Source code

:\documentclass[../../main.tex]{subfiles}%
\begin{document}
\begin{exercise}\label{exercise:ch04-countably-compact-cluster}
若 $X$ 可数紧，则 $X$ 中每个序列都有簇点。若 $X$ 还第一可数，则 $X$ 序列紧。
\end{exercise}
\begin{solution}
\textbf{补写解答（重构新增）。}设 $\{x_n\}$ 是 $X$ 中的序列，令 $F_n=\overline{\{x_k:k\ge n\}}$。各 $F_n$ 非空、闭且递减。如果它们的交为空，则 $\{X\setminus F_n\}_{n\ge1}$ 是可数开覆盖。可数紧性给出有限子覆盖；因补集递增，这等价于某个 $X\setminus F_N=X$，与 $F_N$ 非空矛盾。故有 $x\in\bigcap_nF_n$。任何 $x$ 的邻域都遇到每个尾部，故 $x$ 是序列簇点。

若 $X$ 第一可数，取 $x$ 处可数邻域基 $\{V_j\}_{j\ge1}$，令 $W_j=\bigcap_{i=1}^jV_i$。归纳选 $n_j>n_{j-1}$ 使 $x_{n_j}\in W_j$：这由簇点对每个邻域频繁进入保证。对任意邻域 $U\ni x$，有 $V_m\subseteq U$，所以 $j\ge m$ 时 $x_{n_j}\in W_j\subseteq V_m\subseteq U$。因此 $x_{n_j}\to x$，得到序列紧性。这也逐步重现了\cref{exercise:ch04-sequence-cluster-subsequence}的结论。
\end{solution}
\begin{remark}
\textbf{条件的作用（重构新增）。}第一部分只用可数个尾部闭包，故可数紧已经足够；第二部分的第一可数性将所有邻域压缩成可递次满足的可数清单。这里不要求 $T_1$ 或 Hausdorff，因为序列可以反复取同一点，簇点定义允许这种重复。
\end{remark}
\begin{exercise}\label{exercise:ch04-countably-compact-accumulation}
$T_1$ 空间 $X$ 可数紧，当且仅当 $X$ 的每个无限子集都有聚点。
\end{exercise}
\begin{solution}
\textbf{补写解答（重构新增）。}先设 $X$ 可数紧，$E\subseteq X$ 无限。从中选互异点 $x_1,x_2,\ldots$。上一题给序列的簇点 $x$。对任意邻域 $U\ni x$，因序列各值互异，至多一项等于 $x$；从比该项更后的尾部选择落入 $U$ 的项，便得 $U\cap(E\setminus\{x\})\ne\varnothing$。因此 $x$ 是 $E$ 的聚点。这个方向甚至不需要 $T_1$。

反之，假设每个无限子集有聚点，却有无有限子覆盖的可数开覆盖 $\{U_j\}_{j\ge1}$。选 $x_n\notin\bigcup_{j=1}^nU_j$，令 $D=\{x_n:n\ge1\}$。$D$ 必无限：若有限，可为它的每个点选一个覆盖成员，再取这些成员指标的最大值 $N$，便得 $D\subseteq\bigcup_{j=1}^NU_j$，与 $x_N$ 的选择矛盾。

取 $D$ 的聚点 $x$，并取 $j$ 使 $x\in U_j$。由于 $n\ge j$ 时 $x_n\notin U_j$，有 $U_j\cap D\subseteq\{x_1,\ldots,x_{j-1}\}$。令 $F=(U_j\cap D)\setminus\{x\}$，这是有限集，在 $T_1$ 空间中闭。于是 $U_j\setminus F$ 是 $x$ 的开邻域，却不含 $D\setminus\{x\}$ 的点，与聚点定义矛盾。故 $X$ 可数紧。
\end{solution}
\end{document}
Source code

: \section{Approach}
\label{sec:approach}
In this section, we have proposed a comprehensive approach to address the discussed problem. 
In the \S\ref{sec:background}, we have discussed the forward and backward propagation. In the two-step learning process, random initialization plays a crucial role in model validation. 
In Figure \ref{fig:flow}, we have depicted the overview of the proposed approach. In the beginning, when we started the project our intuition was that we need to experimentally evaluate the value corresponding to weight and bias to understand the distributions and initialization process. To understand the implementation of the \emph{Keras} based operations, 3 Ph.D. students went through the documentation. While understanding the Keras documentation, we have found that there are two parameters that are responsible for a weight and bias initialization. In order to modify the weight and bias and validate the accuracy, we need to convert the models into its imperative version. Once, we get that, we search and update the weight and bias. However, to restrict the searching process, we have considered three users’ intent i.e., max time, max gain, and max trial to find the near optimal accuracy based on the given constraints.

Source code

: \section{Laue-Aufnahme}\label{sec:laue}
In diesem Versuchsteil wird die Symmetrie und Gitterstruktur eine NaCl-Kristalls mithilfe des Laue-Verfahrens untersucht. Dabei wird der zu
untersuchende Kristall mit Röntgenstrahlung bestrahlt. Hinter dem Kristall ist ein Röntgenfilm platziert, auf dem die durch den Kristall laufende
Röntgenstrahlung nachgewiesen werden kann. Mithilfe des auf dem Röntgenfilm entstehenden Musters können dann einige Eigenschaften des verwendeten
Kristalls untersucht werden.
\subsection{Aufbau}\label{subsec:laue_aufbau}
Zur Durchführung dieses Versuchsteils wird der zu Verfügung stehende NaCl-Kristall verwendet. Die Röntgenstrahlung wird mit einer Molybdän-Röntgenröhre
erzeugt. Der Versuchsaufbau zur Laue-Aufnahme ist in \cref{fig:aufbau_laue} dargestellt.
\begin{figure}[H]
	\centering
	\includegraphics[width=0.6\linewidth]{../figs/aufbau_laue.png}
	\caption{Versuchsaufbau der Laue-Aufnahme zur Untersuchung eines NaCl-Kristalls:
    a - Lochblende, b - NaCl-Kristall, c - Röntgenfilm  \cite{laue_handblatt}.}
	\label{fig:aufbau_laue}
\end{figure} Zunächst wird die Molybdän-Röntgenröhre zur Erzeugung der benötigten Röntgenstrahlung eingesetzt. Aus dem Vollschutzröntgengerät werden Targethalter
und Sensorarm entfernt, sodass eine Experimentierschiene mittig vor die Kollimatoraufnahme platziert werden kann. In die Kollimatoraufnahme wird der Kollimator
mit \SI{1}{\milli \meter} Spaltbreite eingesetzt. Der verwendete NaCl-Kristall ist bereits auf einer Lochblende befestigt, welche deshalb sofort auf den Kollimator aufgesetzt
++++++++++
**What you need to do:**
When the string "compact" appears in a line of the records above, that line is to be copied.

**Output for this exercise:**
\begin{exercise}\label{exercise:ch04-countably-compact-cluster}
\begin{exercise}\label{exercise:ch04-countably-compact-accumulation}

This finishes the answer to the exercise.